Maybe word of the scrutiny has gotten out, or perhaps a different media outlet makes a difference, but Kevin Kamps’ tour of Australia is being covered a bit differently since he last popped up on the Nuclear Australia radar.
Mr. Kamps is no longer referred to as an expert, but a title I am much more comfortable with
“…a US anti-nuclear campaigner…”
“…the public's primary concern should be where the governments planned to store nuclear waste.”
“US experience showed reactors, generally located near cities, had been forced to store toxic waste while the argument of where to build a national dump continued.”
American nuclear reactors produced up to 30 metric tonnes of waste each year, which posed serious health and environmental risks.
Nuclear power is still a very contentious issue in the US with most people asking where do we put the waste.
If reactors are built, they will serve as waste storage sites for many years in the future and there is a massive risk for accidents.”

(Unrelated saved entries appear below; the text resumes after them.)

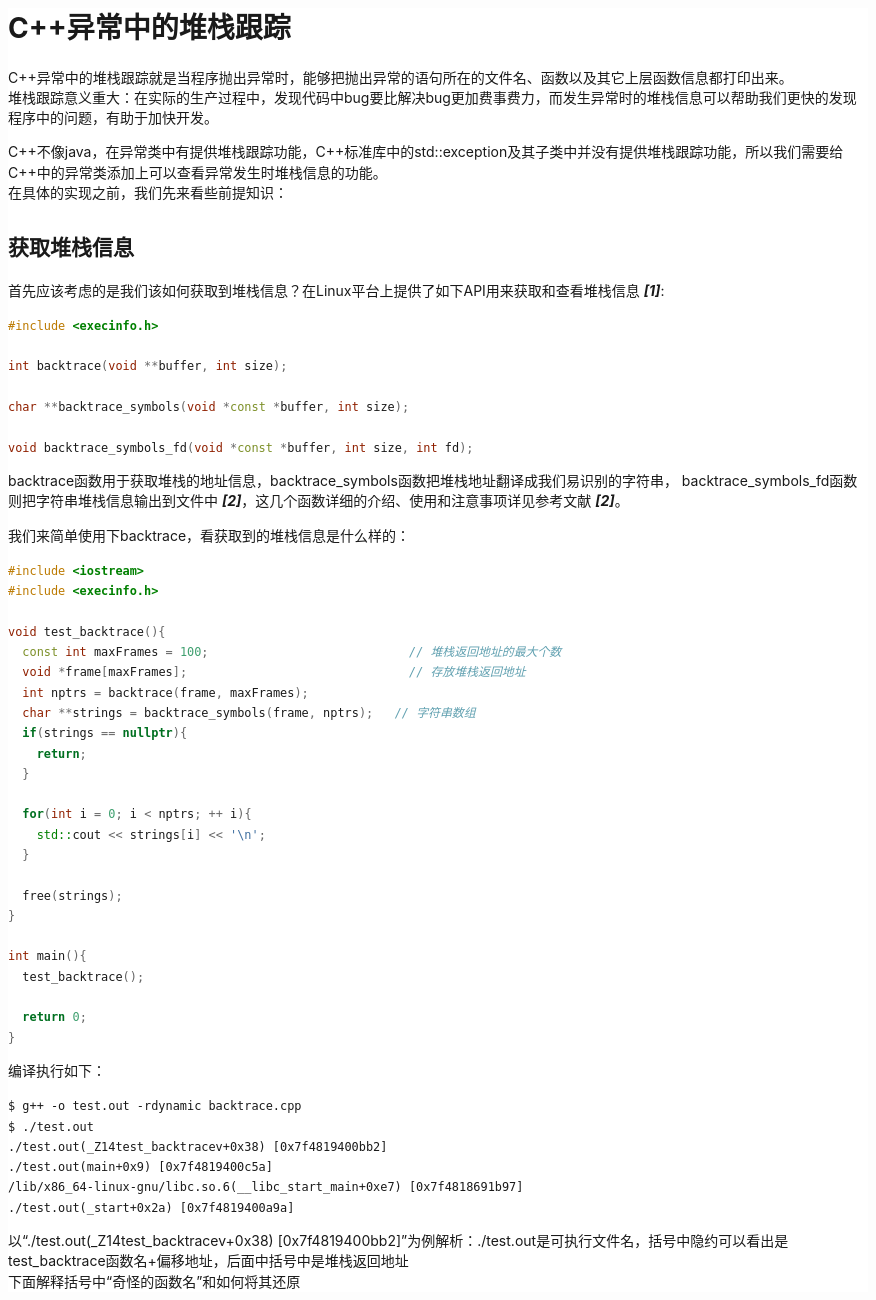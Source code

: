 # C++异常中的堆栈跟踪
C++异常中的堆栈跟踪就是当程序抛出异常时，能够把抛出异常的语句所在的文件名、函数以及其它上层函数信息都打印出来。  
堆栈跟踪意义重大：在实际的生产过程中，发现代码中bug要比解决bug更加费事费力，而发生异常时的堆栈信息可以帮助我们更快的发现程序中的问题，有助于加快开发。  

C++不像java，在异常类中有提供堆栈跟踪功能，C++标准库中的std::exception及其子类中并没有提供堆栈跟踪功能，所以我们需要给C++中的异常类添加上可以查看异常发生时堆栈信息的功能。  
在具体的实现之前，我们先来看些前提知识：  

## 获取堆栈信息
首先应该考虑的是我们该如何获取到堆栈信息？在Linux平台上提供了如下API用来获取和查看堆栈信息 ***[1]***: 
``` C++
#include <execinfo.h>

int backtrace(void **buffer, int size);

char **backtrace_symbols(void *const *buffer, int size);

void backtrace_symbols_fd(void *const *buffer, int size, int fd);
```
backtrace函数用于获取堆栈的地址信息，backtrace_symbols函数把堆栈地址翻译成我们易识别的字符串， backtrace_symbols_fd函数则把字符串堆栈信息输出到文件中 ***[2]***，这几个函数详细的介绍、使用和注意事项详见参考文献 ***[2]***。

我们来简单使用下backtrace，看获取到的堆栈信息是什么样的：
``` C++
#include <iostream>
#include <execinfo.h>

void test_backtrace(){
  const int maxFrames = 100;                            // 堆栈返回地址的最大个数
  void *frame[maxFrames];                               // 存放堆栈返回地址
  int nptrs = backtrace(frame, maxFrames);
  char **strings = backtrace_symbols(frame, nptrs);   // 字符串数组
  if(strings == nullptr){
    return;
  }

  for(int i = 0; i < nptrs; ++ i){
    std::cout << strings[i] << '\n';
  }

  free(strings);
}

int main(){
  test_backtrace();

  return 0;
}
```
编译执行如下：
```
$ g++ -o test.out -rdynamic backtrace.cpp
$ ./test.out
./test.out(_Z14test_backtracev+0x38) [0x7f4819400bb2]
./test.out(main+0x9) [0x7f4819400c5a]
/lib/x86_64-linux-gnu/libc.so.6(__libc_start_main+0xe7) [0x7f4818691b97]
./test.out(_start+0x2a) [0x7f4819400a9a]
```
以“./test.out(_Z14test_backtracev+0x38) [0x7f4819400bb2]”为例解析：./test.out是可执行文件名，括号中隐约可以看出是test_backtrace函数名+偏移地址，后面中括号中是堆栈返回地址  
下面解释括号中“奇怪的函数名”和如何将其还原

Mr Kamps pointed to the Yucca Mountain proposed dump in Nevada that had now been delayed as a groundswell of opposition grew.
He said nearby residents and environmentalists did not want the dump because of the site's location on a fault line, near drinking water supplies and on volcanic land.
He argued that the same problem would happen in Australia if nuclear energy was developed.
Mr Kamps dismissed the argument put by Prime Minister John Howard that nuclear energy was needed to cut greenhouse gas emissions produced by coal.
“The creation of a nuclear power industry to decrease emissions trades one ecological disaster for another.
Kamps goes on to say
The government should concentrate on improving energy efficiency and renewable energies to solve global warning.”